TASK INPUT:
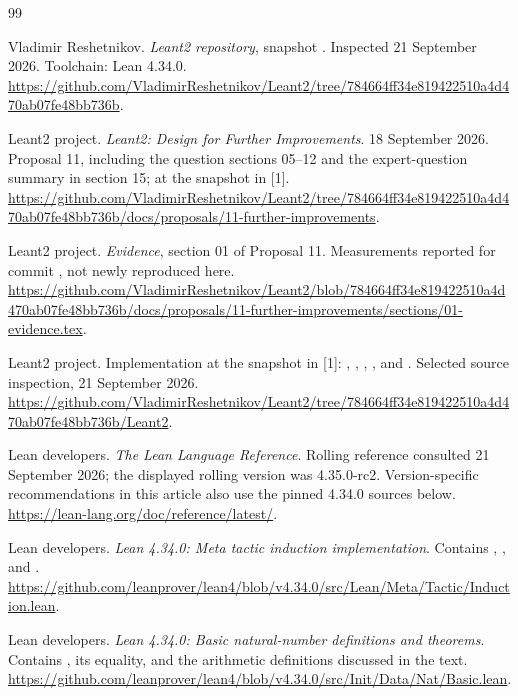 \begin{thebibliography}{99}
\small\raggedright
\setlength{\itemsep}{2pt}
\setlength{\parsep}{0pt}
\setlength{\parskip}{0pt}

 Vladimir Reshetnikov.
\emph{Leant2 repository}, snapshot
.
Inspected 21 September 2026. Toolchain: Lean 4.34.0.
\url{https://github.com/VladimirReshetnikov/Leant2/tree/784664ff34e819422510a4d470ab07fe48bb736b}.

 Leant2 project.
\emph{Leant2: Design for Further Improvements}.
18 September 2026. Proposal 11, including the question sections 05--12 and the expert-question summary in section 15; at the snapshot in [1].
\url{https://github.com/VladimirReshetnikov/Leant2/tree/784664ff34e819422510a4d470ab07fe48bb736b/docs/proposals/11-further-improvements}.

 Leant2 project.
\emph{Evidence}, section 01 of Proposal 11.
Measurements reported for commit , not newly reproduced here.
\url{https://github.com/VladimirReshetnikov/Leant2/blob/784664ff34e819422510a4d470ab07fe48bb736b/docs/proposals/11-further-improvements/sections/01-evidence.tex}.

 Leant2 project.
Implementation at the snapshot in [1]:
,
,
,
, and
.
Selected source inspection, 21 September 2026.
\url{https://github.com/VladimirReshetnikov/Leant2/tree/784664ff34e819422510a4d470ab07fe48bb736b/Leant2}.

 Lean developers.
\emph{The Lean Language Reference}.
Rolling reference consulted 21 September 2026; the displayed rolling version was 4.35.0-rc2. Version-specific recommendations in this article also use the pinned 4.34.0 sources below.
\url{https://lean-lang.org/doc/reference/latest/}.

 Lean developers.
\emph{Lean 4.34.0: Meta tactic induction implementation}.
Contains , , and .
\url{https://github.com/leanprover/lean4/blob/v4.34.0/src/Lean/Meta/Tactic/Induction.lean}.

 Lean developers.
\emph{Lean 4.34.0: Basic natural-number definitions and theorems}.
Contains , its  equality, and the arithmetic definitions discussed in the text.
\url{https://github.com/leanprover/lean4/blob/v4.34.0/src/Init/Data/Nat/Basic.lean}.


\end{thebibliography}
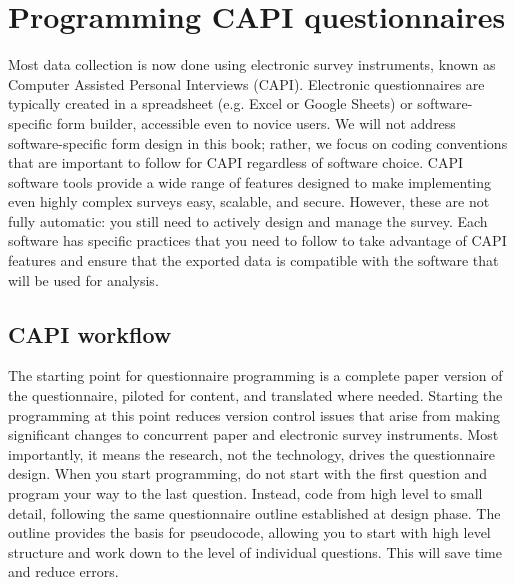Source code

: {\section{Programming CAPI questionnaires}
Most data collection is now done using electronic survey instruments, known as Computer Assisted Personal Interviews (CAPI). 
Electronic questionnaires are typically created in a spreadsheet (e.g. Excel or Google Sheets) or software-specific form builder, accessible even to novice users. 
We will not address software-specific form design in this book; rather, we focus on coding conventions that are important to follow for CAPI regardless of software choice. 
CAPI software tools provide a wide range of features designed to make implementing even highly complex surveys easy, scalable, and secure. However, these are not fully automatic: you still need to actively design and manage the survey. Each software has specific practices that you need to follow to take advantage of CAPI features and ensure that the exported data is compatible with the software that will be used for analysis. 

\subsection{CAPI workflow}
The starting point for questionnaire programming is a complete paper version of the questionnaire, piloted for content, and translated where needed. Starting the programming at this point reduces version control issues that arise from making significant changes to concurrent paper and electronic survey instruments. Most importantly, it means the research, not the technology, drives the questionnaire design. When you start programming, do not start with the first question and program your way to the last question. Instead, code from high level to small detail, following the same questionnaire outline established at design phase. The outline provides the basis for pseudocode, allowing you to start with high level structure and work down to the level of individual questions. This will save time and reduce errors. 

}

AIM OF THE TASK: Copy, word for word, the entries above from the first line to the line that holds "Design for Further". Drop the pictures.

RESULT FOR THIS TASK:
 \begin{thebibliography}{99}
\small\raggedright
\setlength{\itemsep}{2pt}
\setlength{\parsep}{0pt}
\setlength{\parskip}{0pt}

 Vladimir Reshetnikov.
\emph{Leant2 repository}, snapshot
.
Inspected 21 September 2026. Toolchain: Lean 4.34.0.
\url{https://github.com/VladimirReshetnikov/Leant2/tree/784664ff34e819422510a4d470ab07fe48bb736b}.

 Leant2 project.
\emph{Leant2: Design for Further Improvements}.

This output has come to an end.